Input handling is an key aspect of secure web-design. But what makes a good data validation/sanitation engine? The implementation depends greatly on the language and framework that your site is build on. However, best practices across IT security topics maintain that “whitelisting” or “strict checking” is a more secure way to validate. The Open Web Application Security Project (OWASP) is an online community that produces freely-available articles, methodologies, documentation, tools, and technologies in the field of web application security. Below are some exerpts from their advisories on input validation . After the quotes from OWASP, the article will use the terms “strict checking” and “accept list” to refer to whitelisting and “blocklist” to refer to blacklist .
Input validation is performed to ensure only properly formed data is entering the workflow in an information system, preventing malformed data from persisting in the database and triggering malfunction of various downstream components. Input validation should happen as early as possible in the data flow, preferably as soon as the data is received from the external party.
Input Validation should not be used as the primary method of preventing XSS , SQL Injection and other attacks which are covered in respective cheat sheets but can significantly contribute to reducing their impact if implemented properly.

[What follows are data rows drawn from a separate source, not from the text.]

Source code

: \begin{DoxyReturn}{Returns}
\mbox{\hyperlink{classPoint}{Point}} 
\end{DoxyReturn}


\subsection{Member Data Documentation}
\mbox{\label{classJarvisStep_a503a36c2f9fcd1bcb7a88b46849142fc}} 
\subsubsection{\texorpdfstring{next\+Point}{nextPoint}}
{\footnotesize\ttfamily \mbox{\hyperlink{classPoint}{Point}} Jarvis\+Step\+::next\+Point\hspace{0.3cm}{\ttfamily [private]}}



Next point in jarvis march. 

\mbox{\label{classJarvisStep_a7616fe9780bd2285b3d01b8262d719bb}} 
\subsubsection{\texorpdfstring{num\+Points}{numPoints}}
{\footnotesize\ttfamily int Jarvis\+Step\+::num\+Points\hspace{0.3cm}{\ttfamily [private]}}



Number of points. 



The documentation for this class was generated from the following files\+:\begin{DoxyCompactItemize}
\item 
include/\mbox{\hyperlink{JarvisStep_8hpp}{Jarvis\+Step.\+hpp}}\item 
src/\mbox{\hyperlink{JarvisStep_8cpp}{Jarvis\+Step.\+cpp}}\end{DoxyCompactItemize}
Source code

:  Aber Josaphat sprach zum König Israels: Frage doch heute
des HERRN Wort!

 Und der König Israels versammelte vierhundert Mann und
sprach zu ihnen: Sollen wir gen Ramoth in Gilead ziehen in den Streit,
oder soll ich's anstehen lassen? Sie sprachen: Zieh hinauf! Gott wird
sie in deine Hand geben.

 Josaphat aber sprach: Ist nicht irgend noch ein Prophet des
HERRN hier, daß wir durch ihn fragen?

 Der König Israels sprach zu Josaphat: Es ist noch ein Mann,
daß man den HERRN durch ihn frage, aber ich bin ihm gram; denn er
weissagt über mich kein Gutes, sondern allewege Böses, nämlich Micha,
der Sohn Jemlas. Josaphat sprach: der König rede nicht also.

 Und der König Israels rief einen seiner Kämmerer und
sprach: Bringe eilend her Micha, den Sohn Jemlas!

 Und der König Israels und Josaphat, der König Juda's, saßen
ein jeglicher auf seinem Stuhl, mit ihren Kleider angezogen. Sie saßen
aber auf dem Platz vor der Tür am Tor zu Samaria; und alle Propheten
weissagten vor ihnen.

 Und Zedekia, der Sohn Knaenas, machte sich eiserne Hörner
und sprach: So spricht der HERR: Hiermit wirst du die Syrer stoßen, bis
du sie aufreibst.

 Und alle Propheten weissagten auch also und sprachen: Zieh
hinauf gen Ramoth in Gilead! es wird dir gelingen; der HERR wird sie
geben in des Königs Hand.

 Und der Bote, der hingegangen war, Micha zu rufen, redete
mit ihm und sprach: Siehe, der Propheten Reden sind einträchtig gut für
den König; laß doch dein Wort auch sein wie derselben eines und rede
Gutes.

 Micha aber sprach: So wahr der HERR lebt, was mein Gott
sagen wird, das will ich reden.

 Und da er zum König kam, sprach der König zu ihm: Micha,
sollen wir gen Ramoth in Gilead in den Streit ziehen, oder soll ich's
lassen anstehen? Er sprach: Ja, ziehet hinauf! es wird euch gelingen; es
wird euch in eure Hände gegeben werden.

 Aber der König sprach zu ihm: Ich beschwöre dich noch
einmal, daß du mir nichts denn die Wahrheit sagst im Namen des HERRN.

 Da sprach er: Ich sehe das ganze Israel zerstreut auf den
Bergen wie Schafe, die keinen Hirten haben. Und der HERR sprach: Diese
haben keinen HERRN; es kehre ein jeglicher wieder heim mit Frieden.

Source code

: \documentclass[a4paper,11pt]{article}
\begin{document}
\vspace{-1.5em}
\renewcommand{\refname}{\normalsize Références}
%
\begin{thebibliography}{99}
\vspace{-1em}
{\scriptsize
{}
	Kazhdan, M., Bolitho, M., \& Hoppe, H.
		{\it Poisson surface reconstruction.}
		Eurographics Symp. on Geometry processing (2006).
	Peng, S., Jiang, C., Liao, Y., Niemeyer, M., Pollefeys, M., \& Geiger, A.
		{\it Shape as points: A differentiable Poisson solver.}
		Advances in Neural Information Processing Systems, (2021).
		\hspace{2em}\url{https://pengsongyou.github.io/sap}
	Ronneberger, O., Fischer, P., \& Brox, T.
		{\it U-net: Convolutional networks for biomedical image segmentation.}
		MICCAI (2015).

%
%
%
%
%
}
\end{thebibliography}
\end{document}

It is a common mistake to use black list validation in order to try to detect possibly dangerous characters and patterns like the apostrophe
'character, the string
1=1, or the
<script>tag, but this is a massively flawed approach as it is trivial for an attacker to bypass such filters.
White list validation is appropriate for all input fields provided by the user. White list validation involves defining exactly what IS authorized, and by definition, everything else is not authorized.
If it’s well structured data, like dates, social security numbers, zip codes, email addresses, etc. then the developer should be able to define a very strong validation pattern, usually based on regular expressions, for validating such input.
If the input field comes from a fixed set of options, like a drop down list or radio buttons, then the input needs to match exactly one of the values offered to the user in the first place.
The primary means of input validation for free-form text input should be:
- Normalization: Ensure canonical encoding is used across all the text and no invalid characters are present.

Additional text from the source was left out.